■ **WHAT THE EXERCISE ASKS**
Transcribe every entry verbatim; omit pictures.

::: DATA EXTRACTS :::

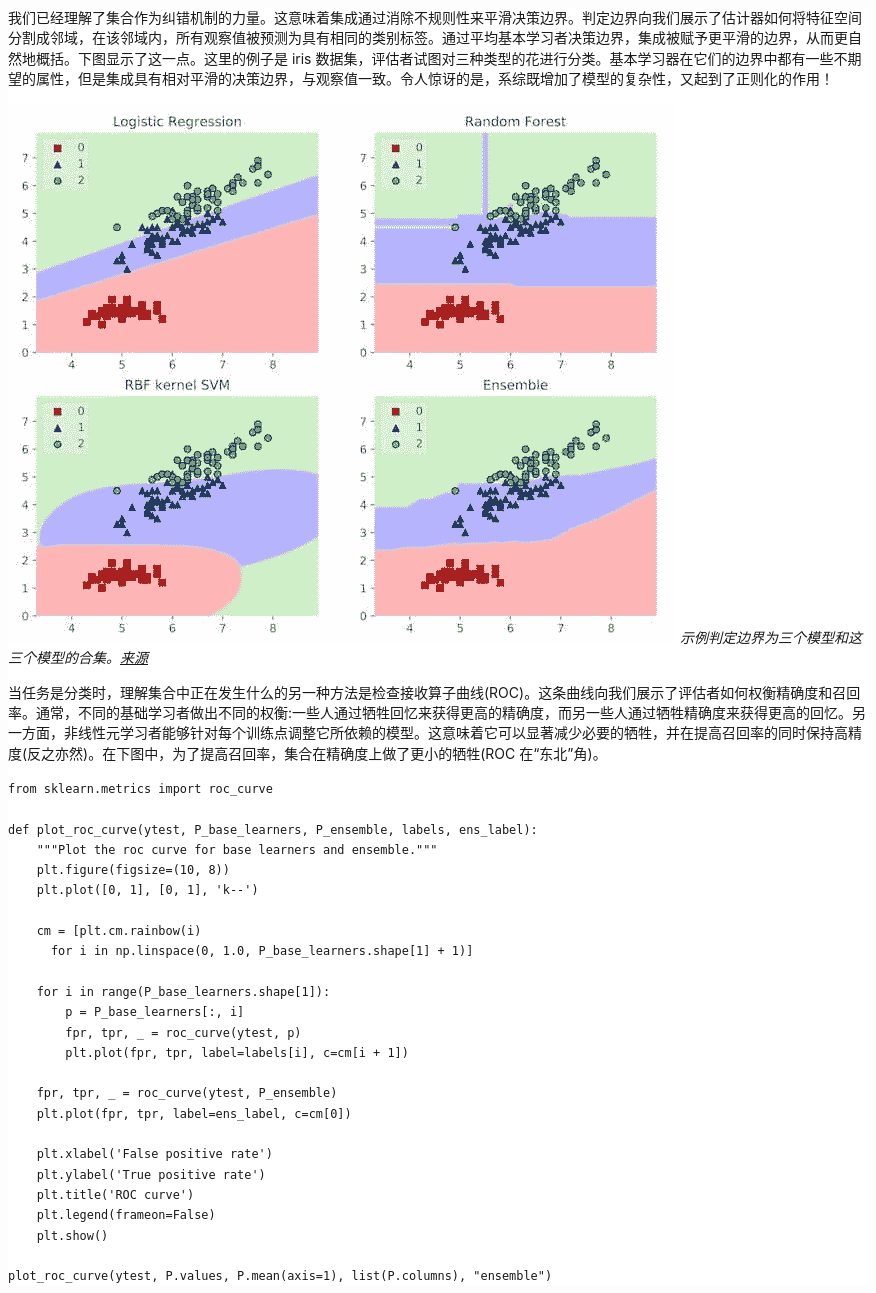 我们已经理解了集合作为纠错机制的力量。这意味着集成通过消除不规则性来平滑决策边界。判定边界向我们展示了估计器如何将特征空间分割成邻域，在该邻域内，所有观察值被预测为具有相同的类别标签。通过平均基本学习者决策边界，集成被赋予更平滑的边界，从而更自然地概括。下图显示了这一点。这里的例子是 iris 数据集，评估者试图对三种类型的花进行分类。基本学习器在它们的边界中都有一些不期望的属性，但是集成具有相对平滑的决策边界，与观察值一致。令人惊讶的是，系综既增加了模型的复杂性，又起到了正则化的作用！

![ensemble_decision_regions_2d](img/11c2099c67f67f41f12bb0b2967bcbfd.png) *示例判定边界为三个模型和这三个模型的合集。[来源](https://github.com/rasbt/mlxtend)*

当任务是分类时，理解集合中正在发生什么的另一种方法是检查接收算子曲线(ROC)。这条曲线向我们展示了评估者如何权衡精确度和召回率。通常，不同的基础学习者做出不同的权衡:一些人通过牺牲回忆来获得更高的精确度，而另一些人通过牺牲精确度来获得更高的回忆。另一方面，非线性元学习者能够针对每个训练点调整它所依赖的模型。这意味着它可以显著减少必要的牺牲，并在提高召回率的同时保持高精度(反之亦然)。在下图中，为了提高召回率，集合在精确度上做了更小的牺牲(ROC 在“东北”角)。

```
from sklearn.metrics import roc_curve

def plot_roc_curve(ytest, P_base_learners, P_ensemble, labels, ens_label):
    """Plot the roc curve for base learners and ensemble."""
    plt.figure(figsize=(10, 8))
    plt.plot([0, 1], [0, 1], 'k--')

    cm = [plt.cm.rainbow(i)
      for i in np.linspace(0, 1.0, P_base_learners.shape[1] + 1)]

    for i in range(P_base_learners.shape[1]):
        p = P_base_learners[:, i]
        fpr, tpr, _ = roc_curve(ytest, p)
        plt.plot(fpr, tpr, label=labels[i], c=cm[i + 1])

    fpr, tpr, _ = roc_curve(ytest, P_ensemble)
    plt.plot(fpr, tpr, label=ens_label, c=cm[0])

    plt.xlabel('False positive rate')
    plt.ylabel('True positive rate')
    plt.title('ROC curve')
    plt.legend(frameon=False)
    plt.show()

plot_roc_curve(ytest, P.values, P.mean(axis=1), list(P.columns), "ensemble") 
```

:::

■ **RESPONSE BOX**
 我们已经理解了集合作为纠错机制的力量。这意味着集成通过消除不规则性来平滑决策边界。判定边界向我们展示了估计器如何将特征空间分割成邻域，在该邻域内，所有观察值被预测为具有相同的类别标签。通过平均基本学习者决策边界，集成被赋予更平滑的边界，从而更自然地概括。下图显示了这一点。这里的例子是 iris 数据集，评估者试图对三种类型的花进行分类。基本学习器在它们的边界中都有一些不期望的属性，但是集成具有相对平滑的决策边界，与观察值一致。令人惊讶的是，系综既增加了模型的复杂性，又起到了正则化的作用！

![ensemble_decision_regions_2d](img/11c2099c67f67f41f12bb0b2967bcbfd.png) *示例判定边界为三个模型和这三个模型的合集。[来源](https://github.com/rasbt/mlxtend)*

当任务是分类时，理解集合中正在发生什么的另一种方法是检查接收算子曲线(ROC)。这条曲线向我们展示了评估者如何权衡精确度和召回率。通常，不同的基础学习者做出不同的权衡:一些人通过牺牲回忆来获得更高的精确度，而另一些人通过牺牲精确度来获得更高的回忆。另一方面，非线性元学习者能够针对每个训练点调整它所依赖的模型。这意味着它可以显著减少必要的牺牲，并在提高召回率的同时保持高精度(反之亦然)。在下图中，为了提高召回率，集合在精确度上做了更小的牺牲(ROC 在“东北”角)。

```
from sklearn.metrics import roc_curve

def plot_roc_curve(ytest, P_base_learners, P_ensemble, labels, ens_label):
    """Plot the roc curve for base learners and ensemble."""
    plt.figure(figsize=(10, 8))
    plt.plot([0, 1], [0, 1], 'k--')

    cm = [plt.cm.rainbow(i)
      for i in np.linspace(0, 1.0, P_base_learners.shape[1] + 1)]

    for i in range(P_base_learners.shape[1]):
        p = P_base_learners[:, i]
        fpr, tpr, _ = roc_curve(ytest, p)
        plt.plot(fpr, tpr, label=labels[i], c=cm[i + 1])

    fpr, tpr, _ = roc_curve(ytest, P_ensemble)
    plt.plot(fpr, tpr, label=ens_label, c=cm[0])

    plt.xlabel('False positive rate')
    plt.ylabel('True positive rate')
    plt.title('ROC curve')
    plt.legend(frameon=False)
    plt.show()

plot_roc_curve(ytest, P.values, P.mean(axis=1), list(P.columns), "ensemble") 
```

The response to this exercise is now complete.